The first snapshot of a planet in formation around another star has validated new technology used by University of Hawaii astronomers on Mauna Kea.
At about 2 million years old, the so-called "protoplanet" is also by far the youngest ever discovered, UH officials said in an announcement Wednesday.
UH astronomer Adam Kraus presented his data on the planet, called LkCa 15 b, at a meeting Wednesday at NASA’s Goddard Space Flight Center in Greenbelt, Md.
The discovery marks a milestone in the new field of direct imaging of "exoplanets," or planets around other stars. Earlier, the presence of planets had to be deduced by minute disturbances of gravity around the host star.
"The technology is advancing pretty rapidly," Kraus said in a telephone interview from Maryland. "But we’re really still at the dawn of being able to directly image planets around other stars."
Images taken from the Keck Observatory on Mauna Kea show that the planet-in-the-making is sucking up relatively cooler gas and dust from a surrounding cloud. The nearby star, in the constellation Taurus, is about 450 light years away, Kraus said.
"LkCa 15 b is the youngest planet ever found, about five times younger than the previous record holder," Kraus said. "This young gas giant is being built out of the dust and gas. In the past, you couldn’t measure this kind of phenomenon because it’s happening so close to the star. But for the first time, we’ve been able to directly measure the planet itself as well as the dusty matter around it."
Kraus, along with colleague Michael Ireland of Macquarie University in Sydney and the Australian Astronomical Observatory, found the planetary infant using the twin, 10-meter Keck telescopes, which have high-tech optics that cancel out the distortion of the atmosphere, and a technique called aperture mask interferometry.
Aperture mask interferometry involves placing a plate with several holes in the path of the light collected, which allows astronomers to cancel out the bright light of stars.
"This seems like a promising technique going forward," Kraus said.

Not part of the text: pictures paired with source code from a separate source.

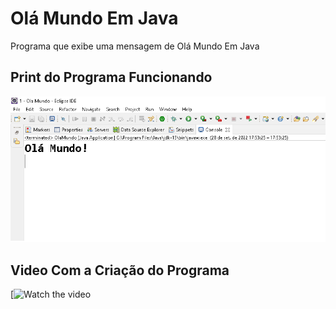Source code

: # Olá Mundo Em Java
 Programa que exibe uma mensagem de Olá Mundo Em Java

 ## Print do Programa Funcionando
![Currículo no Computador](Ola_Mundo_Em_Java.png)

## Video Com a Criação do Programa
[![Watch the video](https://youtu.be/pLQoKsSg2so)

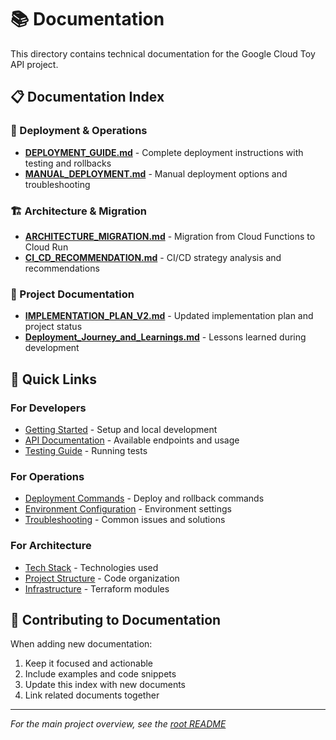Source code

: # 📚 Documentation

This directory contains technical documentation for the Google Cloud Toy API project.

## 📋 Documentation Index

### 🚀 Deployment & Operations
- **[DEPLOYMENT_GUIDE.md](../DEPLOYMENT_GUIDE.md)** - Complete deployment instructions with testing and rollbacks
- **[MANUAL_DEPLOYMENT.md](MANUAL_DEPLOYMENT.md)** - Manual deployment options and troubleshooting

### 🏗️ Architecture & Migration
- **[ARCHITECTURE_MIGRATION.md](ARCHITECTURE_MIGRATION.md)** - Migration from Cloud Functions to Cloud Run
- **[CI_CD_RECOMMENDATION.md](CI_CD_RECOMMENDATION.md)** - CI/CD strategy analysis and recommendations

### 📖 Project Documentation
- **[IMPLEMENTATION_PLAN_V2.md](IMPLEMENTATION_PLAN_V2.md)** - Updated implementation plan and project status
- **[Deployment_Journey_and_Learnings.md](Deployment_Journey_and_Learnings.md)** - Lessons learned during development

## 🎯 Quick Links

### For Developers
- [Getting Started](../README.md#quick-start) - Setup and local development
- [API Documentation](../README.md#api-endpoints) - Available endpoints and usage
- [Testing Guide](../DEPLOYMENT_GUIDE.md#integration-test-suite) - Running tests

### For Operations
- [Deployment Commands](../DEPLOYMENT_GUIDE.md#usage-examples) - Deploy and rollback commands
- [Environment Configuration](../README.md#environment-configuration) - Environment settings
- [Troubleshooting](../DEPLOYMENT_GUIDE.md#troubleshooting) - Common issues and solutions

### For Architecture
- [Tech Stack](../README.md#tech-stack) - Technologies used
- [Project Structure](../README.md#project-structure) - Code organization
- [Infrastructure](../README.md#infrastructure) - Terraform modules

## 📝 Contributing to Documentation

When adding new documentation:
1. Keep it focused and actionable
2. Include examples and code snippets
3. Update this index with new documents
4. Link related documents together

---

*For the main project overview, see the [root README](../README.md)*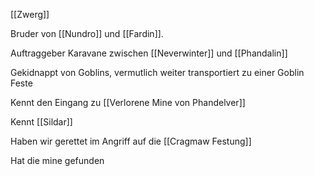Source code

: [[Zwerg]]

Bruder von [[Nundro]] und [[Fardin]].

Auftraggeber Karavane zwischen [[Neverwinter]] und [[Phandalin]] 

Gekidnappt von Goblins, vermutlich weiter transportiert zu einer Goblin Feste

Kennt den Eingang zu [[Verlorene Mine von Phandelver]]

Kennt [[Sildar]]

Haben wir gerettet im Angriff auf die [[Cragmaw Festung]]

Hat die mine gefunden 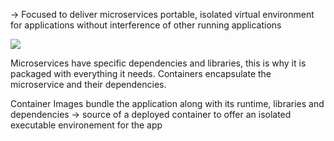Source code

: -> Focused to deliver microservices
	portable, isolated virtual environment for applications without interference of other running applications

![](Container_overview.png)

Microservices have specific dependencies and libraries, this is why it is packaged with everything it needs. Containers encapsulate the microservice and their dependencies.

Container Images bundle the application along with its runtime, libraries and dependencies
-> source of a deployed container to offer an isolated executable environement for the app

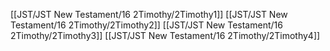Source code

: [[JST/JST New Testament/16 2Timothy/2Timothy1]]
[[JST/JST New Testament/16 2Timothy/2Timothy2]]
[[JST/JST New Testament/16 2Timothy/2Timothy3]]
[[JST/JST New Testament/16 2Timothy/2Timothy4]]
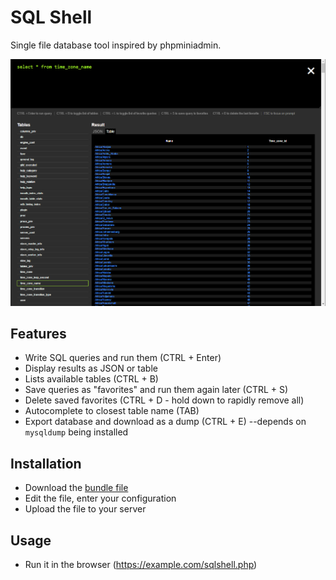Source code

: # SQL Shell
Single file database tool inspired by phpminiadmin.

![Screenshot](https://github.com/ThePaavero/sqlshell/blob/master/screenshot.png)

## Features
* Write SQL queries and run them (CTRL + Enter)
* Display results as JSON or table
* Lists available tables (CTRL + B)
* Save queries as "favorites" and run them again later (CTRL + S)
* Delete saved favorites (CTRL + D - hold down to rapidly remove all)
* Autocomplete to closest table name (TAB)
* Export database and download as a dump (CTRL + E) --depends on `mysqldump` being installed

## Installation
* Download the [bundle file](https://raw.githubusercontent.com/ThePaavero/sqlshell/master/public/sqlshell.php)
* Edit the file, enter your configuration
* Upload the file to your server

## Usage
* Run it in the browser (https://example.com/sqlshell.php)
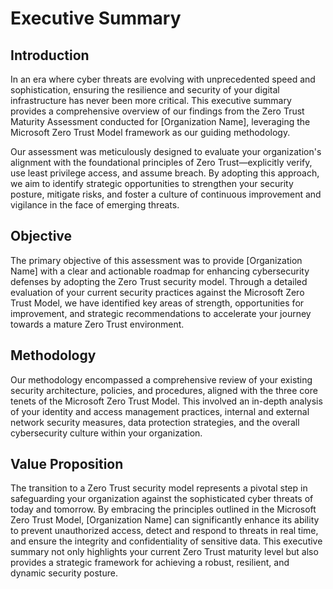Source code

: # Executive Summary

## Introduction

In an era where cyber threats are evolving with unprecedented speed and sophistication, ensuring the resilience and security of your digital infrastructure has never been more critical. This executive summary provides a comprehensive overview of our findings from the Zero Trust Maturity Assessment conducted for [Organization Name], leveraging the Microsoft Zero Trust Model framework as our guiding methodology.

Our assessment was meticulously designed to evaluate your organization's alignment with the foundational principles of Zero Trust—explicitly verify, use least privilege access, and assume breach. By adopting this approach, we aim to identify strategic opportunities to strengthen your security posture, mitigate risks, and foster a culture of continuous improvement and vigilance in the face of emerging threats.

## Objective

The primary objective of this assessment was to provide [Organization Name] with a clear and actionable roadmap for enhancing cybersecurity defenses by adopting the Zero Trust security model. Through a detailed evaluation of your current security practices against the Microsoft Zero Trust Model, we have identified key areas of strength, opportunities for improvement, and strategic recommendations to accelerate your journey towards a mature Zero Trust environment.

## Methodology

Our methodology encompassed a comprehensive review of your existing security architecture, policies, and procedures, aligned with the three core tenets of the Microsoft Zero Trust Model. This involved an in-depth analysis of your identity and access management practices, internal and external network security measures, data protection strategies, and the overall cybersecurity culture within your organization.

## Value Proposition

The transition to a Zero Trust security model represents a pivotal step in safeguarding your organization against the sophisticated cyber threats of today and tomorrow. By embracing the principles outlined in the Microsoft Zero Trust Model, [Organization Name] can significantly enhance its ability to prevent unauthorized access, detect and respond to threats in real time, and ensure the integrity and confidentiality of sensitive data. This executive summary not only highlights your current Zero Trust maturity level but also provides a strategic framework for achieving a robust, resilient, and dynamic security posture.
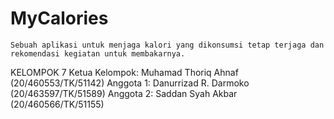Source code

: # MyCalories
	Sebuah aplikasi untuk menjaga kalori yang dikonsumsi tetap terjaga dan rekomendasi kegiatan untuk membakarnya.
KELOMPOK 7
Ketua Kelompok: Muhamad Thoriq Ahnaf (20/460553/TK/51142)
Anggota 1: Danurrizad R. Darmoko (20/463597/TK/51589)
Anggota 2: Saddan Syah Akbar (20/460566/TK/51155)

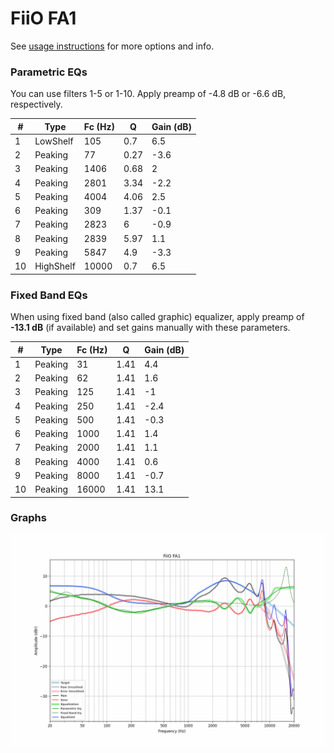 # FiiO FA1
See [usage instructions](https://github.com/jaakkopasanen/AutoEq#usage) for more options and info.

### Parametric EQs
You can use filters 1-5 or 1-10. Apply preamp of -4.8 dB or -6.6 dB, respectively.

|   # | Type      |   Fc (Hz) |    Q |   Gain (dB) |
|-----|-----------|-----------|------|-------------|
|   1 | LowShelf  |       105 | 0.7  |         6.5 |
|   2 | Peaking   |        77 | 0.27 |        -3.6 |
|   3 | Peaking   |      1406 | 0.68 |         2   |
|   4 | Peaking   |      2801 | 3.34 |        -2.2 |
|   5 | Peaking   |      4004 | 4.06 |         2.5 |
|   6 | Peaking   |       309 | 1.37 |        -0.1 |
|   7 | Peaking   |      2823 | 6    |        -0.9 |
|   8 | Peaking   |      2839 | 5.97 |         1.1 |
|   9 | Peaking   |      5847 | 4.9  |        -3.3 |
|  10 | HighShelf |     10000 | 0.7  |         6.5 |

### Fixed Band EQs
When using fixed band (also called graphic) equalizer, apply preamp of **-13.1 dB** (if available) and set gains manually with these parameters.

|   # | Type    |   Fc (Hz) |    Q |   Gain (dB) |
|-----|---------|-----------|------|-------------|
|   1 | Peaking |        31 | 1.41 |         4.4 |
|   2 | Peaking |        62 | 1.41 |         1.6 |
|   3 | Peaking |       125 | 1.41 |        -1   |
|   4 | Peaking |       250 | 1.41 |        -2.4 |
|   5 | Peaking |       500 | 1.41 |        -0.3 |
|   6 | Peaking |      1000 | 1.41 |         1.4 |
|   7 | Peaking |      2000 | 1.41 |         1.1 |
|   8 | Peaking |      4000 | 1.41 |         0.6 |
|   9 | Peaking |      8000 | 1.41 |        -0.7 |
|  10 | Peaking |     16000 | 1.41 |        13.1 |

### Graphs
![](./FiiO%20FA1.png)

"Interferometry has actually been around since the 1800s, but through the use of adaptive optics has only been able to reach nearby young suns for about the last seven years," Ireland said in a UH announcement. "Since then we’ve been trying to push the technique to its limits using the biggest telescopes in the world, especially Keck."
The discovery of LkCa 15 b began as a survey of 150 young dusty stars in star-forming regions. A dozen stars became the focus of more concentrated study.
LkCa 15 b was the second target.
"We realized we had uncovered a super Jupiter-sized gas planet, but that we could also measure the dust and gas surrounding it," Kraus said. "We’d found a planet at its very beginning."
The research will be published in the Nov. 20 edition of the Astrophysical Journal.